# how to prove that a function vanishing at an interval is identically zero?

Let $$\phi(s):=\int_{0}^{\infty}\exp(-st)g(t)dt$$ for $$g\in L_1(0,\infty)$$. Assume that $$\phi(s)=0$$ for $$s\in[0,\frac{1}{2})$$. How to prove that $$\phi(s)=0$$ for every $$s\in[0,\infty)$$.

I claim that $$\phi$$ is an entire function.

Indeed let $$\gamma$$ be a simply closed curve in the complex plane.

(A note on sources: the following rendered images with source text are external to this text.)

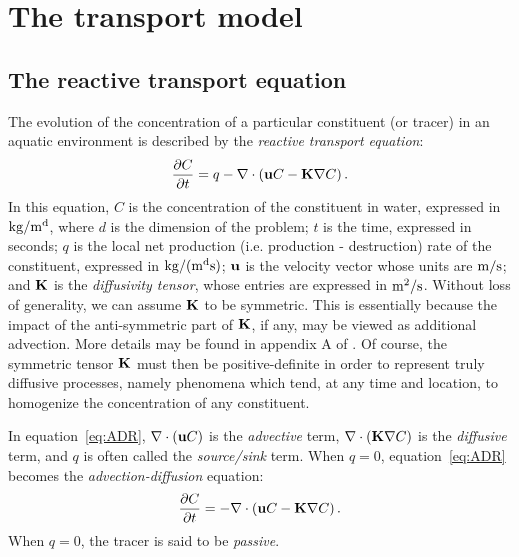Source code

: \chapter{The transport model} \label{chap:transportmodel}
\section{The reactive transport equation}
The evolution of the concentration of a particular constituent (or tracer) in an aquatic environment is described by the \textit{reactive transport equation}:
\begin{equation}\label{eq:ADR}
	\frac{\partial C}{\partial t} = q-\nabla \cdot \left(\b uC - \b K \nabla C\right).
\end{equation}
In this equation, $C$ is the concentration of the constituent in water, expressed in $\rm{kg/m^d}$, where $d$ is the dimension of the problem; $t$ is the time, expressed in seconds; $q$ is the local net production (i.e. production - destruction) rate of the constituent, expressed in $\rm{kg/(m^ds)}$; $\b u$ is the velocity vector whose units are $\rm{m/s}$; and $\b K$ is the \textit{diffusivity tensor}, whose entries are expressed in $\rm{m^2/s}$. Without loss of generality, we can assume $\b K$ to be symmetric. This is essentially because the impact of the anti-symmetric part of $\b K$, if any, may be viewed as additional advection. More details may be found in appendix A of \cite{deleersnijder2001concept}. Of course, the symmetric tensor $\b K$ must then be positive-definite in order to represent truly diffusive processes, namely phenomena which tend, at any time and location, to homogenize the concentration of any constituent.

In equation~\eqref{eq:ADR}, $\nabla \cdot (\b u C)$ is the \textit{advective} term, $\nabla \cdot (\b K \nabla C)$ is the \textit{diffusive} term, and $q$ is often called the \textit{source/sink} term. When $q=0$, equation~\eqref{eq:ADR} becomes the \textit{advection-diffusion} equation:
\begin{equation}\label{eq:C_PDE_vec}
 	\frac{\partial C}{\partial t} = -\nabla \cdot \left(\b uC - \b K \nabla C\right).
 \end{equation}
 When $q=0$, the tracer is said to be \textit{passive}.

Then $$\int_{\gamma} \phi(z) dz = \int_{\gamma}\int_0^\infty \exp(-zt)g(t) dz dt = \int_0^\infty \int_\gamma \exp(-zt) g(t)dz dt$$ by Fubini's theorem.

But the function $$\exp(-zt)$$ is entire as a function of $$z$$.

Hence, by the Cauchy-Goursat theorem $$\int_\gamma \exp(-zt) dz$$ vanishes for all $$t \in (0, \infty)$$.

Therefore, $$\int_\gamma \phi(z) dz = 0$$ for every simply closed curve $$\gamma$$ in the complex plane. Moreras theorem, then, implies that $$\phi$$ is entire.

Now since $$\phi$$ is an analytic function that vanishes on a set with accumulation point we get that $$\phi$$ is identically zero by the uniqueness theorem for analytic functions.